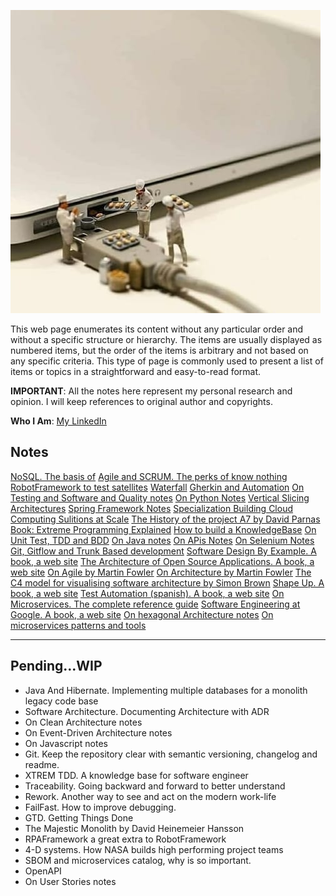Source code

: ![](images/tech_and_bread.jpeg)

This web page enumerates its content without any particular order and without a specific structure or hierarchy. The items are usually displayed as numbered items, but the order of the items is arbitrary and not based on any specific criteria. This type of page is commonly used to present a list of items or topics in a straightforward and easy-to-read format.

**IMPORTANT**: All the notes here represent my personal research and opinion. I will keep references to original author and copyrights.

**Who I Am**: [My LinkedIn](https://www.linkedin.com/in/matiasmiguez/)

## Notes

[NoSQL. The basis of](/pages/01.nosql_the_basis_of.md)
[Agile and SCRUM. The perks of know nothing](/pages/02.agile-and-scrum.md)
[RobotFramework to test satellites](/pages/03.robotframework-to-test-satellites.md)
[Waterfall](/pages/04.waterfall.md)
[Gherkin and Automation](pages/05.gherkin_and_automation.md)
[On Testing and Software and Quality notes](/pages/06.on_testing_and_software_quality_notes.md)
[On Python Notes](/pages/07.on_python_notes.md)
[Vertical Slicing Architectures](/pages/08.vertical_slicing_architectures.md)
[Spring Framework Notes](/pages/09.spring_framework_notes.md)
[Specialization Building Cloud Computing Sulitions at Scale](/pages/10.specialization_building_cloud_computing_solutions_at_scale.md)
[The History of the project A7 by David Parnas](/pages/11.the_history_of_the_project_A7_by_David_Parnas.md)
[Book: Extreme Programming Explained](/pages/12.book_extreme_programming_explained.md)
[How to build a KnowledgeBase](/pages/13.how_to_build_a_knowledge_base.md)
[On Unit Test, TDD and BDD](/pages/14.on_unit_test_tdd_and_bdd.md)
[On Java notes](/pages/15.on_java_notes.md)
[On APis Notes](/pages/16.on_rest_api_notes.md)
[On Selenium Notes](/pages/17.on_selenium_notes.md)
[Git, Gitflow and Trunk Based development](/pages/18.git_and_gitflow_trunk_based_dev.md) 
[Software Design By Example. A book, a web site](https://third-bit.com/sdxjs/)
[The Architecture of Open Source Applications. A book, a web site](http://aosabook.org/en/index.html)
[On Agile by Martin Fowler](https://martinfowler.com/agile.html)
[On Architecture by Martin Fowler](https://martinfowler.com/architecture/)
[The C4 model for visualising software architecture by Simon Brown](https://c4model.com/)
[Shape Up. A book, a web site](https://basecamp.com/shapeup)
[Test Automation (spanish). A book, a web site](https://nicopaez.gitbook.io/test-automation/)
[On Microservices. The complete reference guide](https://microservices.io/)
[Software Engineering at Google. A book, a web site](https://abseil.io/resources/swe-book)
[On hexagonal Architecture notes](/pages/28.on_hexagonal_architecture_notes.md)
[On microservices patterns and tools](/pages/29.on_microservices_patterns_and_tools.md)

----

## Pending...WIP

- Java And Hibernate. Implementing multiple databases for a monolith legacy code base
- Software Architecture. Documenting Architecture with ADR
- On Clean Architecture notes
- On Event-Driven Architecture notes
- On Javascript notes
- Git. Keep the repository clear with semantic versioning, changelog and readme.
- XTREM TDD. A knowledge base for software engineer
- Traceability. Going backward and forward to better understand
- Rework. Another way to see and act on the modern work-life
- FailFast. How to improve debugging.
- GTD. Getting Things Done
- The Majestic Monolith by David Heinemeier Hansson
- RPAFramework a great extra to RobotFramework
- 4-D systems. How NASA builds high performing project teams
- SBOM and microservices catalog, why is so important.
- OpenAPI
- On User Stories notes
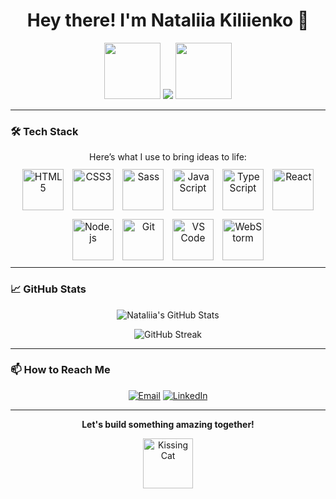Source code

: <h1 align="center">Hey there! I'm Nataliia Kiliienko 👋</h1>


<p align="center">
  <img src="https://media.giphy.com/media/JIX9t2j0ZTN9S/giphy.gif" width="90" />
  <img src="https://readme-typing-svg.herokuapp.com?font=Poppins&size=24&color=4e46e5&center=true&vCenter=true&lines=Front-End+Developer;Lover+of+Creative+Code;Bug+Slayer+🐛" />
  <img src="https://media.giphy.com/media/Q7SKqn3G97xpmfSOvG/giphy.gif" width="90" />
</p>


---

### 🛠️ Tech Stack

<div align="center">
  <p>Here’s what I use to bring ideas to life:</p>

  <div style="display: flex; justify-content: center; align-items: center; flex-wrap: wrap; gap: 20px;">

  <img src="https://img.icons8.com/color/48/000000/html-5--v1.png" alt="HTML5" width="60" title="HTML5" style="transform: scale(1.1); transition: transform 0.2s ease-in-out;" onmouseover="this.style.transform='scale(1.2)'" onmouseout="this.style.transform='scale(1.1)'"/>

  <img src="https://img.icons8.com/color/48/000000/css3.png" alt="CSS3" width="60" title="CSS3" style="transform: scale(1.1); transition: transform 0.2s ease-in-out;" onmouseover="this.style.transform='scale(1.2)'" onmouseout="this.style.transform='scale(1.1)'"/>

  <img src="https://img.icons8.com/color/48/000000/sass-avatar.png" alt="Sass" width="60" title="Sass" style="transform: scale(1.1); transition: transform 0.2s ease-in-out;" onmouseover="this.style.transform='scale(1.2)'" onmouseout="this.style.transform='scale(1.1)'"/>

  <img src="https://img.icons8.com/color/48/000000/javascript--v1.png" alt="JavaScript" width="60" title="JavaScript" style="transform: scale(1.1); transition: transform 0.2s ease-in-out;" onmouseover="this.style.transform='scale(1.2)'" onmouseout="this.style.transform='scale(1.1)'"/>

  <img src="https://img.icons8.com/color/48/000000/typescript.png" alt="TypeScript" width="60" title="TypeScript" style="transform: scale(1.1); transition: transform 0.2s ease-in-out;" onmouseover="this.style.transform='scale(1.2)'" onmouseout="this.style.transform='scale(1.1)'"/>

  <img src="https://img.icons8.com/office/80/000000/react.png" alt="React" width="60" title="React" style="transform: scale(1.1); transition: transform 0.2s ease-in-out;" onmouseover="this.style.transform='scale(1.2)'" onmouseout="this.style.transform='scale(1.1)'"/>

  <img src="https://img.icons8.com/color/48/000000/nodejs.png" alt="Node.js" width="60" title="Node.js" style="transform: scale(1.1); transition: transform 0.2s ease-in-out;" onmouseover="this.style.transform='scale(1.2)'" onmouseout="this.style.transform='scale(1.1)'"/>

  <img src="https://img.icons8.com/color/48/000000/git.png" alt="Git" width="60" title="Git" style="transform: scale(1.1); transition: transform 0.2s ease-in-out;" onmouseover="this.style.transform='scale(1.2)'" onmouseout="this.style.transform='scale(1.1)'"/>

  <img src="https://img.icons8.com/color/48/000000/visual-studio-code-2019.png" alt="VS Code" width="60" title="VS Code" style="transform: scale(1.1); transition: transform 0.2s ease-in-out;" onmouseover="this.style.transform='scale(1.2)'" onmouseout="this.style.transform='scale(1.1)'"/>

  <img src="https://img.icons8.com/color/48/000000/webstorm.png" alt="WebStorm" width="60" title="WebStorm" style="transform: scale(1.1); transition: transform 0.2s ease-in-out;" onmouseover="this.style.transform='scale(1.2)'" onmouseout="this.style.transform='scale(1.1)'"/>

  </div>
</div>

---



### 📈 GitHub Stats

<p align="center">
  <img src="https://github-readme-stats.vercel.app/api?username=YourGitHubUsername&show_icons=true&theme=radical&hide_border=true" alt="Nataliia's GitHub Stats" />
</p>

<p align="center">
  <img src="https://github-readme-streak-stats.herokuapp.com?user=YourGitHubUsername&theme=radical&hide_border=true&date_format=M%20j%5B%2C%20Y%5D" alt="GitHub Streak" />
</p>

---

### 📫 How to Reach Me

<p align="center">
  <a href="mailto:kilienko900@gmail.com"><img src="https://img.shields.io/badge/Email-D14836?style=for-the-badge&logo=gmail&logoColor=white" alt="Email"></a>
  <a href="https://www.linkedin.com/in/nataliia-kiliienko-bb2878302/"><img src="https://img.shields.io/badge/LinkedIn-0A66C2?style=for-the-badge&logo=linkedin&logoColor=white" alt="LinkedIn"></a>
</p>

---

<p align="center">
  <strong>Let's build something amazing together!</strong>
</p>

<p align="center">
  <img src="https://media.giphy.com/media/MDJ9IbxxvDUQM/giphy.gif" width="80" alt="Kissing Cat" />
</p>


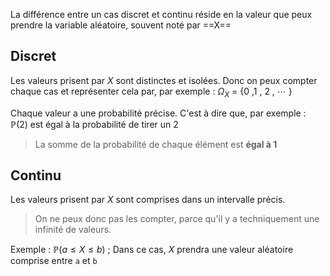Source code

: La différence entre un cas discret et continu réside en la valeur que peux prendre la variable aléatoire, souvent noté par ==X==
## Discret
Les valeurs prisent par $X$ sont distinctes et isolées. Donc on peux compter chaque cas et représenter cela par, par exemple :
$\Omega_X$ = {0 ,1 , 2 , $\cdots$ }

Chaque valeur a une probabilité précise. C'est à dire que, par exemple :
$\mathbb{P}(2)$ est égal à la probabilité de tirer un 2
> La somme de la probabilité de chaque élément est **égal à 1**
## Continu
Les valeurs prisent par $X$ sont comprises dans un intervalle précis.
> On ne peux donc pas les compter, parce qu'il y a techniquement une infinité de valeurs.

Exemple :
$\mathbb{P}(a \le X \le b)$ ; Dans ce cas, $X$ prendra une valeur aléatoire comprise entre `a` et `b`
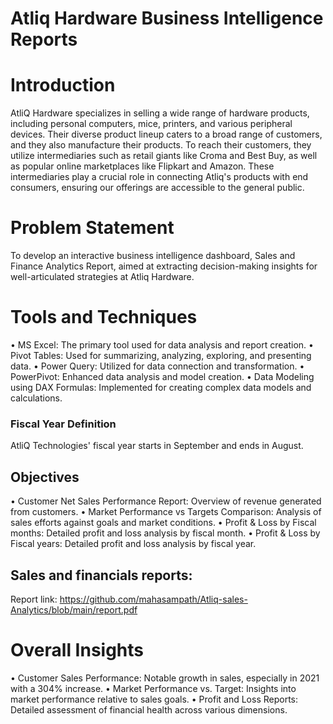 
# Atliq Hardware Business Intelligence Reports
# Introduction
AtliQ Hardware specializes in selling a wide range of hardware products, including personal computers, mice, printers, and various peripheral devices. Their diverse product lineup caters to a broad range of customers, and they also manufacture their products. To reach their customers, they utilize intermediaries such as retail giants like Croma and Best Buy, as well as popular online marketplaces like Flipkart and Amazon. These intermediaries play a crucial role in connecting Atliq's products with end consumers, ensuring our offerings are accessible to the general public.
# Problem Statement
To develop an interactive business intelligence dashboard, Sales and Finance Analytics Report, aimed at extracting decision-making insights for well-articulated strategies at Atliq Hardware.

# Tools and Techniques
•	MS Excel: The primary tool used for data analysis and report creation.
•	Pivot Tables: Used for summarizing, analyzing, exploring, and presenting data.
•	Power Query: Utilized for data connection and transformation.
•	PowerPivot: Enhanced data analysis and model creation.
•	Data Modeling using DAX Formulas: Implemented for creating complex data models and calculations.

### Fiscal Year Definition
AtliQ Technologies' fiscal year starts in September and ends in August.

## Objectives
•	Customer Net Sales Performance Report: Overview of revenue generated from customers.
•	Market Performance vs Targets Comparison: Analysis of sales efforts against goals and market conditions.
•	Profit & Loss by Fiscal months: Detailed profit and loss analysis by fiscal month.
•	Profit & Loss by Fiscal years: Detailed profit and loss analysis by fiscal year.

## Sales and financials reports:
  Report link: https://github.com/mahasampath/Atliq-sales-Analytics/blob/main/report.pdf

# Overall Insights
•	Customer Sales Performance: Notable growth in sales, especially in 2021 with a 304% increase.
•	Market Performance vs. Target: Insights into market performance relative to sales goals.
•	Profit and Loss Reports: Detailed assessment of financial health across various dimensions.


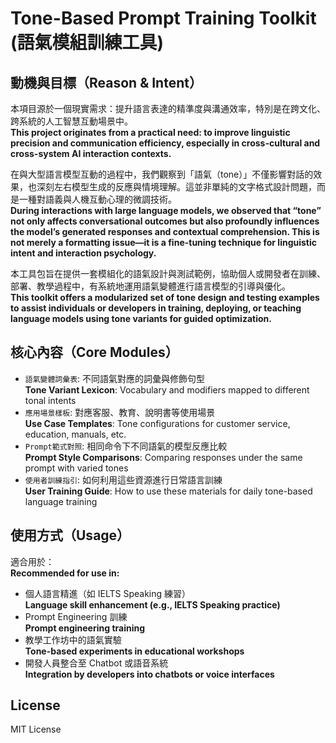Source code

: 
# Tone-Based Prompt Training Toolkit (語氣模組訓練工具)

## 動機與目標（Reason & Intent）

本項目源於一個現實需求：提升語言表達的精準度與溝通效率，特別是在跨文化、跨系統的人工智慧互動場景中。  
**This project originates from a practical need: to improve linguistic precision and communication efficiency, especially in cross-cultural and cross-system AI interaction contexts.**

在與大型語言模型互動的過程中，我們觀察到「語氣（tone）」不僅影響對話的效果，也深刻左右模型生成的反應與情境理解。這並非單純的文字格式設計問題，而是一種對語義與人機互動心理的微調技術。  
**During interactions with large language models, we observed that “tone” not only affects conversational outcomes but also profoundly influences the model’s generated responses and contextual comprehension. This is not merely a formatting issue—it is a fine-tuning technique for linguistic intent and interaction psychology.**

本工具包旨在提供一套模組化的語氣設計與測試範例，協助個人或開發者在訓練、部署、教學過程中，有系統地運用語氣變體進行語言模型的引導與優化。  
**This toolkit offers a modularized set of tone design and testing examples to assist individuals or developers in training, deploying, or teaching language models using tone variants for guided optimization.**

## 核心內容（Core Modules）

- `語氣變體詞彙表`: 不同語氣對應的詞彙與修飾句型  
  **Tone Variant Lexicon**: Vocabulary and modifiers mapped to different tonal intents  
- `應用場景樣板`: 對應客服、教育、說明書等使用場景  
  **Use Case Templates**: Tone configurations for customer service, education, manuals, etc.  
- `Prompt範式對照`: 相同命令下不同語氣的模型反應比較  
  **Prompt Style Comparisons**: Comparing responses under the same prompt with varied tones  
- `使用者訓練指引`: 如何利用這些資源進行日常語言訓練  
  **User Training Guide**: How to use these materials for daily tone-based language training  

## 使用方式（Usage）

適合用於：  
**Recommended for use in:**  
- 個人語言精進（如 IELTS Speaking 練習）  
  **Language skill enhancement (e.g., IELTS Speaking practice)**  
- Prompt Engineering 訓練  
  **Prompt engineering training**  
- 教學工作坊中的語氣實驗  
  **Tone-based experiments in educational workshops**  
- 開發人員整合至 Chatbot 或語音系統  
  **Integration by developers into chatbots or voice interfaces**

## License

MIT License
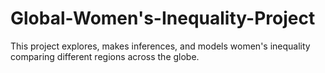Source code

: # Global-Women's-Inequality-Project
This project explores, makes inferences, and models women's inequality comparing different regions across the globe.
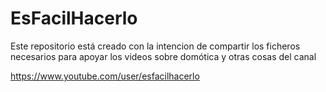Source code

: # EsFacilHacerlo

Este repositorio está creado con la intencion de compartir los ficheros necesarios para apoyar los videos sobre domótica y otras cosas del canal

https://www.youtube.com/user/esfacilhacerlo
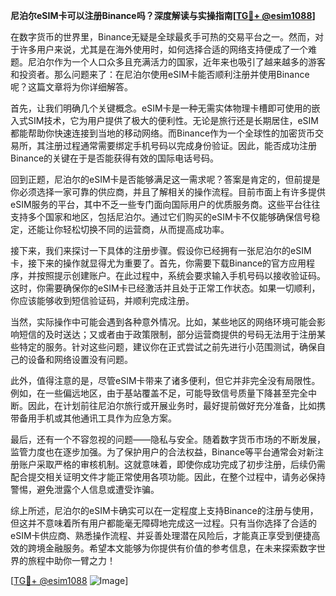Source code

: **尼泊尔eSIM卡可以注册Binance吗？深度解读与实操指南[[TG💪+ @esim1088](https://t.me/s/esim1088)]**

在数字货币的世界里，Binance无疑是全球最炙手可热的交易平台之一。然而，对于许多用户来说，尤其是在海外使用时，如何选择合适的网络支持便成了一个难题。尼泊尔作为一个人口众多且充满活力的国家，近年来也吸引了越来越多的游客和投资者。那么问题来了：在尼泊尔使用eSIM卡能否顺利注册并使用Binance呢？这篇文章将为你详细解答。

首先，让我们明确几个关键概念。eSIM卡是一种无需实体物理卡槽即可使用的嵌入式SIM技术，它为用户提供了极大的便利性。无论是旅行还是长期居住，eSIM都能帮助你快速连接到当地的移动网络。而Binance作为一个全球性的加密货币交易所，其注册过程通常需要绑定手机号码以完成身份验证。因此，能否成功注册Binance的关键在于是否能获得有效的国际电话号码。

回到正题，尼泊尔的eSIM卡是否能够满足这一需求呢？答案是肯定的，但前提是你必须选择一家可靠的供应商，并且了解相关的操作流程。目前市面上有许多提供eSIM服务的平台，其中不乏一些专门面向国际用户的优质服务商。这些平台往往支持多个国家和地区，包括尼泊尔。通过它们购买的eSIM卡不仅能够确保信号稳定，还能让你轻松切换不同的运营商，从而提高成功率。

接下来，我们来探讨一下具体的注册步骤。假设你已经拥有一张尼泊尔的eSIM卡，接下来的操作就显得尤为重要了。首先，你需要下载Binance的官方应用程序，并按照提示创建账户。在此过程中，系统会要求输入手机号码以接收验证码。这时，你需要确保你的eSIM卡已经激活并且处于正常工作状态。如果一切顺利，你应该能够收到短信验证码，并顺利完成注册。

当然，实际操作中可能会遇到各种意外情况。比如，某些地区的网络环境可能会影响短信的及时送达；又或者由于政策限制，部分运营商提供的号码无法用于注册某些特定的服务。针对这些问题，建议你在正式尝试之前先进行小范围测试，确保自己的设备和网络设置没有问题。

此外，值得注意的是，尽管eSIM卡带来了诸多便利，但它并非完全没有局限性。例如，在一些偏远地区，由于基站覆盖不足，可能导致信号质量下降甚至完全中断。因此，在计划前往尼泊尔旅行或开展业务时，最好提前做好充分准备，比如携带备用手机或其他通讯工具作为应急方案。

最后，还有一个不容忽视的问题——隐私与安全。随着数字货币市场的不断发展，监管力度也在逐步加强。为了保护用户的合法权益，Binance等平台通常会对新注册账户采取严格的审核机制。这就意味着，即使你成功完成了初步注册，后续仍需配合提交相关证明文件才能正常使用各项功能。因此，在整个过程中，请务必保持警惕，避免泄露个人信息或遭受诈骗。

综上所述，尼泊尔的eSIM卡确实可以在一定程度上支持Binance的注册与使用，但这并不意味着所有用户都能毫无障碍地完成这一过程。只有当你选择了合适的eSIM卡供应商、熟悉操作流程、并妥善处理潜在风险后，才能真正享受到便捷高效的跨境金融服务。希望本文能够为你提供有价值的参考信息，在未来探索数字世界的旅程中助你一臂之力！

[[TG💪+ @esim1088](https://t.me/s/esim1088) ![Image](https://i.postimg.cc/4NQfJmqS/Snipaste-2025-05-13-00-14-12.png)]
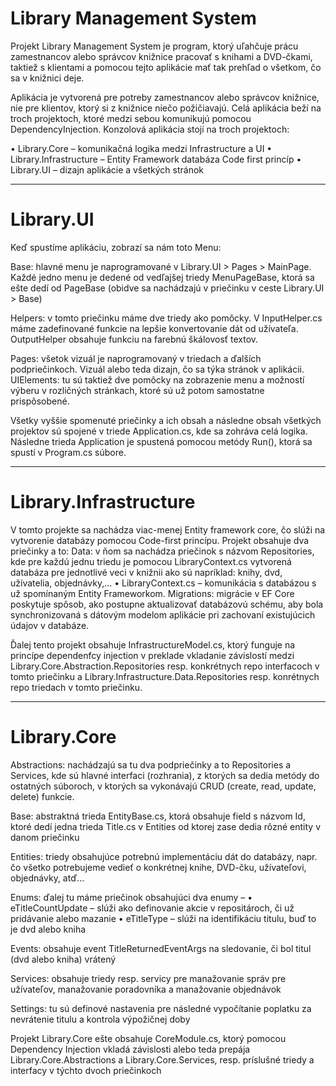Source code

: # Library Management System
Projekt Library Management System je program, ktorý uľahčuje prácu zamestnancov alebo správcov knižnice pracovať s knihami a DVD-čkami, taktiež s klientami a pomocou tejto aplikácie mať tak prehľad o všetkom, čo sa v knižnici deje.

Aplikácia je vytvorená pre potreby zamestnancov alebo správcov knižnice, nie pre klientov, ktorý si z knižnice niečo požičiavajú.
Celá aplikácia beží na troch projektoch, ktoré medzi sebou komunikujú pomocou DependencyInjection. Konzolová aplikácia stojí na troch projektoch: 

•	Library.Core – komunikačná logika medzi Infrastructure a UI
•	Library.Infrastructure – Entity Framework databáza Code first princíp
•	Library.UI – dizajn aplikácie a všetkých stránok

-------------------------------------
# Library.UI
Keď spustíme aplikáciu, zobrazí sa nám toto Menu:
 
Base: hlavné menu je naprogramované v Library.UI > Pages > MainPage. Každé jedno menu je dedené od vedľajšej triedy MenuPageBase, ktorá sa ešte dedí od PageBase (obidve sa nachádzajú v priečinku v ceste Library.UI > Base)


Helpers: v tomto priečinku máme dve triedy ako pomôcky. V InputHelper.cs máme zadefinované funkcie na lepšie konvertovanie dát od užívateľa. OutputHelper obsahuje funkciu na farebnú škálovosť textov.


Pages: všetok vizuál je naprogramovaný v triedach a ďalších podpriečinkoch. Vizuál alebo teda dizajn, čo sa týka stránok v aplikácii.
UIElements: tu sú taktiež dve pomôcky na zobrazenie menu a možností výberu v rozličných stránkach, ktoré sú už potom samostatne prispôsobené.

Všetky vyššie spomenuté priečinky a ich obsah a následne obsah všetkých projektov sú spojené v triede Application.cs, kde sa zohráva celá logika. Následne trieda Application je spustená pomocou metódy Run(), ktorá sa spustí v Program.cs súbore.

-------------------------------------------
# Library.Infrastructure

V tomto projekte sa nachádza viac-menej Entity framework core, čo slúži na vytvorenie databázy pomocou Code-first princípu. Projekt obsahuje dva priečinky a to:
Data: v ňom sa nachádza priečinok s názvom Repositories, kde pre každú jednu triedu je pomocou LibraryContext.cs vytvorená databáza pre jednotlivé veci v knižnii ako sú napríklad: knihy, dvd, užívatelia, objednávky,...
•	LibraryContext.cs – komunikácia s databázou s už spomínaným Entity Frameworkom.
Migrations: migrácie v EF Core poskytuje spôsob, ako postupne aktualizovať databázovú schému, aby bola synchronizovaná s dátovým modelom aplikácie pri zachovaní existujúcich údajov v databáze.

Ďalej tento projekt obsahuje InfrastructureModel.cs, ktorý funguje na princípe dependenfcy injection v preklade vkladanie závislostí medzi Library.Core.Abstraction.Repositories resp. konkrétnych repo interfacoch v tomto priečinku a Library.Infrastructure.Data.Repositories resp. konrétnych repo triedach v tomto priečinku.

-------------------------------------------
# Library.Core
Abstractions: nachádzajú sa tu dva podpriečinky a to Repositories a Services, kde sú hlavné interfaci (rozhrania), z ktorých sa dedia metódy do ostatných súboroch, v ktorých sa vykonávajú CRUD (create, read, update, delete) funkcie. 

Base: abstraktná trieda EntityBase.cs, ktorá obsahuje field s názvom Id, ktoré dedí jedna trieda Title.cs v Entities od ktorej zase dedia rôzné entity v danom priečinku

Entities: triedy obsahujúce potrebnú implementáciu dát do databázy, napr. čo všetko potrebujeme vedieť o konkrétnej knihe, DVD-čku, užívateľovi, objednávky, atď...

Enums: ďalej tu máme priečinok obsahujúci dva enumy – 
•	eTitleCountUpdate – slúži ako definovanie akcie v repositároch, či už pridávanie alebo mazanie
•	eTitleType – slúži na identifikáciu titulu, buď to je dvd alebo kniha

Events: obsahuje event TitleReturnedEventArgs na sledovanie, či bol titul (dvd alebo kniha) vrátený

Services: obsahuje triedy resp. servicy pre manažovanie správ pre užívateľov, manažovanie poradovníka a manažovanie objednávok

Settings: tu sú definové nastavenia pre následné vypočítanie poplatku za nevrátenie titulu a kontrola výpožičnej doby

Projekt Library.Core ešte obsahuje CoreModule.cs, ktorý pomocou Dependency Injection vkladá závislosti alebo teda prepája Library.Core.Abstractions a Library.Core.Services, resp. príslušné triedy a interfacy v týchto dvoch priečinkoch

┄┄┄┄┄┄┄┄┄┄┄┄┄┄┄┄┄┄┄┄

About this task: Show all lines in the records above that hold "across".

Solution to this task:
•	Profit and Loss Reports: Detailed assessment of financial health across various dimensions.
This project explores, makes inferences, and models women's inequality comparing different regions across the globe.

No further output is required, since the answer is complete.